The Devil's Revenge is presented in 1080p high definition with a 2.35:1 widescreen aspect ratio and an English 5.1 Dolby Digital mix, both of which are standard to the format. The film isn't terribly shot for being low budget, but the sound design and editing at times is a bit hokey and flashy for the sake of being flashy. Colors aren't oversaturated or stylized, but pretty normal for the most part. Overall, this is a loud and obnoxious film that you can't exactly fall asleep to. (Even though you might try...).

The 1080p 1.33 X 1 digital High Definition image transfer on both Indian films looks very color consistent and has been restored as well as possible. Both films were shot on Eastman Kodak 35mm negative (though I wondered if Lang might have wanted Agfa or Ansco film), but best of all, the film was issued in better 35mm prints in the dye-transfer, three-strip Technicolor format and this looks like a print like that often. Color impresses throughout and though there are imperfections at times, it looks solid overall with some demo shots. Though the film was apparently a stereo release, the sound here is DTS-HD MA (Master Audio) 2.0 Mono lossless form whatever surviving materials existed when this was restored. It still sounds fine, but cannot escape its age or what was lost in the lack of stereo. It also looks like the film may have never had Technicolor prints released in the U.S., but we'll see what we find out later as the film gets reintroduced.
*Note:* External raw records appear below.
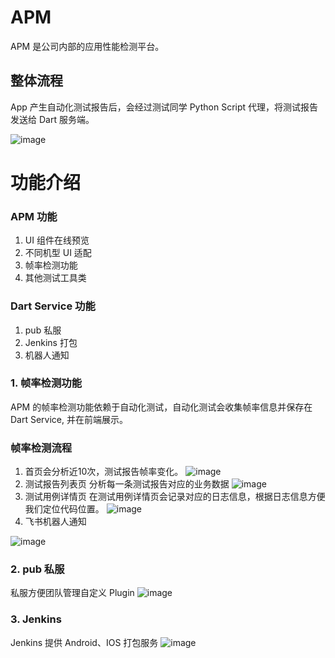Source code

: # APM 

APM 是公司内部的应用性能检测平台。

## 整体流程

App 产生自动化测试报告后，会经过测试同学 Python Script 代理，将测试报告发送给 Dart 服务端。

![image](https://user-images.githubusercontent.com/33407522/168477929-4ccbfdfe-e66b-4585-aa4a-21b7f786aedc.png)


# 功能介绍

### APM 功能
1. UI 组件在线预览
2. 不同机型 UI 适配
3. 帧率检测功能
4. 其他测试工具类

### Dart Service 功能
1. pub 私服
2. Jenkins 打包
3. 机器人通知


### 1. 帧率检测功能
APM 的帧率检测功能依赖于自动化测试，自动化测试会收集帧率信息并保存在 Dart Service, 并在前端展示。

### 帧率检测流程
1. 首页会分析近10次，测试报告帧率变化。
![image](https://user-images.githubusercontent.com/33407522/168478313-33c67749-c95a-4a3e-9094-5afb54310fe5.png)
2. 测试报告列表页
分析每一条测试报告对应的业务数据
![image](https://user-images.githubusercontent.com/33407522/168478371-82cbd7a1-426a-474c-b542-741de32b7490.png)
3. 测试用例详情页
在测试用例详情页会记录对应的日志信息，根据日志信息方便我们定位代码位置。
![image](https://user-images.githubusercontent.com/33407522/168478420-c2a0354d-9750-4353-91be-0db1a1506854.png)
4. 飞书机器人通知

![image](https://user-images.githubusercontent.com/33407522/168478214-6d437b45-ba1f-412f-b651-7316caeba2ce.png)


### 2. pub 私服
私服方便团队管理自定义 Plugin
![image](https://user-images.githubusercontent.com/33407522/168478074-76b46a7d-ee43-4d99-8e4d-7e8f98d4c29c.png)

### 3. Jenkins
Jenkins 提供 Android、IOS 打包服务
![image](https://user-images.githubusercontent.com/33407522/168478152-e5b5bbe7-1963-4aef-82e1-dbd1be6ebac4.png)






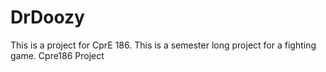 # DrDoozy 
This is a project for CprE 186. This is a semester long project for a fighting game. 
Cpre186 Project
The anamorphically enhanced 2.35 X 1 image on Falling is very soft and has softness issues throughout that have nothing to do with any kind of style chosen. The anamorphically enhanced 1.85 X 1 image on Rojo is sometimes soft, but color and style are more consistent. Both films offer lossy Dolby Digital 5.1 mixes, but the Spanish Rojo track is more imaginative and smarter, plus a little more palpable than that of Falling.